First, the senate is debating an expansion of the already broad powers of the 2001 Authorization to Use Military Force (AUMF) so the U.S. can essentially engage any area in the world in the war on terror, including America. Which brings us to the second development: the Pentagon has recently granted itself police powers on American soil.
Assistant Secretary of Defense Michael Sheehan told Congress yesterday that the AUMF authorized the US military to operate on a worldwide battlefield from Boston to Pakistan. Sheehan emphasized that the Administration is authorized to put boots on the ground wherever the enemy chooses to base themselves, essentially ignoring the declaration of war clause in the US Constitution.
Senator Angus King said this interpretation of the AUMF is a "nullity" to the Constitution because it ignores Congress' role to declare war. King called it the "most astoundingly disturbing hearing" he's been to in the Senate
Even ultra-hawk John McCain agreed that the AUMF has gone way beyond its authority.

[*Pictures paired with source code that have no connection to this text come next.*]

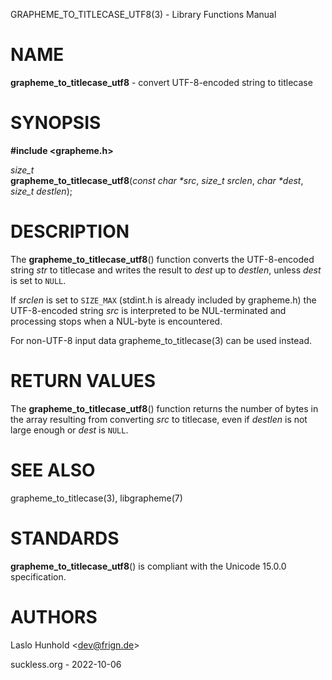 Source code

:GRAPHEME\_TO\_TITLECASE\_UTF8(3) - Library Functions Manual

# NAME

**grapheme\_to\_titlecase\_utf8** - convert UTF-8-encoded string to titlecase

# SYNOPSIS

**#include &lt;grapheme.h>**

*size\_t*  
**grapheme\_to\_titlecase\_utf8**(*const char \*src*, *size\_t srclen*, *char \*dest*, *size\_t destlen*);

# DESCRIPTION

The
**grapheme\_to\_titlecase\_utf8**()
function converts the UTF-8-encoded string
*str*
to titlecase and writes the result to
*dest*
up to
*destlen*,
unless
*dest*
is set to
`NULL`.

If
*srclen*
is set to
`SIZE_MAX`
(stdint.h is already included by grapheme.h) the UTF-8-encoded string
*src*
is interpreted to be NUL-terminated and processing stops when a
NUL-byte is encountered.

For non-UTF-8 input data
grapheme\_to\_titlecase(3)
can be used instead.

# RETURN VALUES

The
**grapheme\_to\_titlecase\_utf8**()
function returns the number of bytes in the array resulting
from converting
*src*
to titlecase, even if
*destlen*
is not large enough or
*dest*
is
`NULL`.

# SEE ALSO

grapheme\_to\_titlecase(3),
libgrapheme(7)

# STANDARDS

**grapheme\_to\_titlecase\_utf8**()
is compliant with the Unicode 15.0.0 specification.

# AUTHORS

Laslo Hunhold &lt;[dev@frign.de](mailto:dev@frign.de)&gt;

suckless.org - 2022-10-06
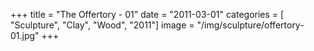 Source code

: +++
title = "The Offertory - 01"
date = "2011-03-01"
categories = [ "Sculpture", "Clay", "Wood", "2011"]
image = "/img/sculpture/offertory-01.jpg"
+++

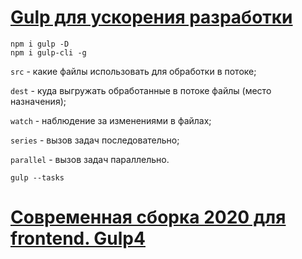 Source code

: # [Gulp для ускорения разработки](https://only-to-top.ru/blog/tools/2018-06-15-gulp-dlya-uskoreniya-razrabotki.html)

    npm i gulp -D
    npm i gulp-cli -g
    

`src` - какие файлы использовать для обработки в потоке;

`dest` - куда выгружать обработанные в потоке файлы (место назначения);

`watch` - наблюдение за изменениями в файлах;

`series` - вызов задач последовательно;

`parallel` - вызов задач параллельно.

    gulp --tasks
    
# [Современная сборка 2020 для frontend. Gulp4](https://habr.com/ru/post/484714/)

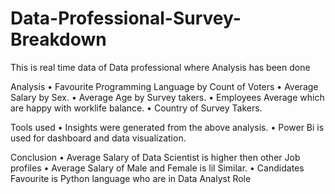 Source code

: # Data-Professional-Survey-Breakdown
This is real time data of Data professional where Analysis has been done

Analysis
•	Favourite Programming Language by Count of Voters
•	Average Salary by Sex.
•	Average  Age by Survey takers.
•	Employees Average which are happy with worklife balance.
•	Country of Survey Takers.


Tools used
•	Insights were generated from the above analysis.
•	Power Bi is used for dashboard and data visualization.


Conclusion
•	Average Salary of Data Scientist is higher then other Job profiles
•	Average Salary of Male and Female is lil Similar.
•	Candidates Favourite is Python language who are in Data Analyst Role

"This authority ... has grown way out of proportion and is no longer applicable to the conditions that prevailed, that motivated the United States Congress to pass the authorization for the use of military force that we did in 2001," McCain said.
Glenn Greenwald wrote an excellent piece describing how this hearing reveals the not-so-secret plan to make the war on terror a permanent fixture in Western society.
Greenwald writes: It is hard to resist the conclusion that this war has no purpose other than its own eternal perpetuation. This war is not a means to any end but rather is the end in itself. Not only is it the end itself, but it is also its own fuel: it is precisely this endless war - justified in the name of stopping the threat of terrorism - that is the single greatest cause of that threat.
A self-perpetuating permanent war against a shadowy undefinable enemy appears to be the future of American foreign policy. How convenient for the war machine and tyrants who claim surveillance is safety.
But perhaps most disturbing of all of this is the military's authority to police American streets as if it was in civil war. For all those still in denial that America is a militarized police state, this should be the ultimate cure to your delusion.
Jeff Morey of AlterNet writes:
By making a few subtle changes to a regulation in the U.S. Code titled “Defense Support of Civilian Law Enforcement Agencies” the military has quietly granted itself the ability to police the streets without obtaining prior local or state consent, upending a precedent that has been in place for more than two centuries.
The most objectionable aspect of the regulatory change is the inclusion of vague language that permits military intervention in the event of “civil disturbances.” According to the rule: “Federal military commanders have the authority, in extraordinary emergency circumstances where prior authorization by the President is impossible and duly constituted local authorities are unable to control the situation, to engage temporarily in activities that are necessary to quell large-scale, unexpected civil disturbances.”
A law from 1878 called the Posse Comitatus Act was put in place to prevent the Department of Defense from interfering with local law enforcement. But now, the DoD claims they've had this authority for over 100 years.
"The authorization has been around over 100 years; it’s not a new authority. It’s been there but it hasn’t been exercised. This is a carryover of domestic policy," said an unnamed defense official who also emphasized that all soldiers take an oath to defend the Constitution against all enemies "foreign and domestic" indicating that citizens are a threat to the Constitution.
Yet, the Constitution is a document that polices the government, not the people. In other words, the only people who can be "enemies" of the Constitution are those who took an oath to defend it. Therefore, only government officials can be an enemy the Constitution.
This follows a recent West Point study that sought to define the American people as "domestic enemies" in order to justify soldiers breaking their oath to corral pesky citizens.
The West Point Terrorism Center wrote that "conspiracy theorists" who worry that local law enforcement will be steadily replaced by federally-controlled law enforcement could potentially be a domestic enemy:
Some groups are driven by a strong conviction that the American political system and its proxies were hijacked by external forces interested in promoting a “New World Order,” (NWO) in which the United States will be embedded in the UN or another version of global government. The NWO will be advanced, they believe, via steady transition of powers from local to federal law-enforcement agencies, i.e., the transformation of local police and law-enforcement agencies into a federally controlled “National Police” agency that will in turn merge with a “Multi-National Peace Keeping Force.” The latter deployment on US soil will be justified via a domestic campaign implemented by interested parties that will emphasize American society’s deficiencies and US government incompetency.
So, as the US military claims to have the authority to be a "National Police" force, researchers who claim there is an agenda to do just that are now labeled as domestic terrorists?
Does this make any sense? Will oath takers see through these ridiculous interpretations and engage the real domestic enemy to the Constitution? Or will they just follow orders when the time comes to crack down on Americans?